Kido recognizes that Eiko has made some progress, but exhorts her to search for another level of self-awareness. Meanwhile, Nanami’s employer has noticed her after-work activities, and demands that she both stop performing in public and stop associating with Eiko altogether. When the two make use of Kongming’s final gift and chill on the roof of a local skyscraper, Nanami reveals that she is the front woman for Azalea, and tells Eiko the group’s history – how they came together with enthusiasm, and how their inability to earn a living eventually led to their moving under the thumb of a big-time producer who pulled them away from their vision. Eiko reciprocates by outing herself as Azalea’s rival for Summer Sonia, and sings for new new friend, now resolved that, even if she can’t help Nanami at the moment, perhaps her songs can help someone in the same way that she herself has been helped by other musicians.

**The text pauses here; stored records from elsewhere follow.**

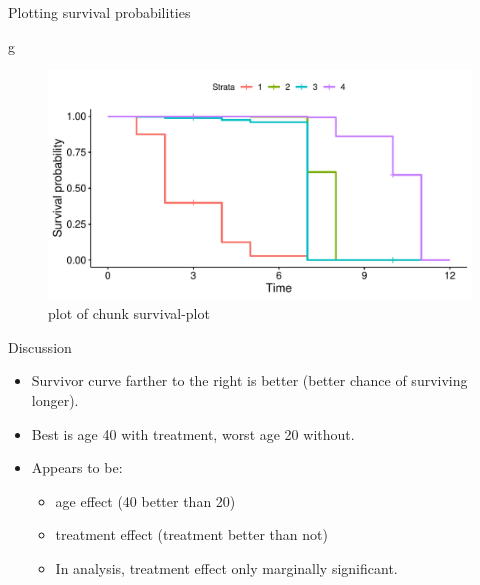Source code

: \documentclass[ignorenonframetext,]{beamer}
\newenvironment{Shaded}{\begin{snugshade}}{\end{snugshade}}
\newcommand{\NormalTok}[1]{#1}
\begin{document}
\begin{frame}[fragile]{Plotting survival probabilities}
\protect\hypertarget{plotting-survival-probabilities}{}

\begin{Shaded}
\begin{Highlighting}[]
\NormalTok{g}
\end{Highlighting}
\end{Shaded}

\begin{figure}
\centering
\includegraphics{figure/survival-plot-1.pdf}
\caption{plot of chunk survival-plot}
\end{figure}

\end{frame}

\begin{frame}{Discussion}
\protect\hypertarget{discussion}{}

\begin{itemize}
\item
  Survivor curve farther to the right is better (better chance of
  surviving longer).
\item
  Best is age 40 with treatment, worst age 20 without.
\item
  Appears to be:

  \begin{itemize}
  \item
    age effect (40 better than 20)
  \item
    treatment effect (treatment better than not)
  \item
    In analysis, treatment effect only marginally significant.
  \end{itemize}
\end{itemize}

\end{frame}
\end{document}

Fun Fact: Shibuya SKY is a real place.
I feel like this would have been a good opportunity to pull out a song that wasn’t the Maria Diesel cover, though, presumably, the rendition at the end of this episode will serve as proof to Kido that she’s worth his work. I don’t really have an ear for intoning that kind of emotion into existing songs, but the text of the lyrics didn’t seem appropriate to the situation. In that vein, my curiosity has only grown on the subject of how well the average Japanese citizen understands English (the theoretical music audience inside the show, the audience for the show itself in real life, or the audience in real life for music like in the show). Anybody who knows any entirely-(or even majority-)English songs that Japan has produced since the Escaflowne OST is encouraged to share.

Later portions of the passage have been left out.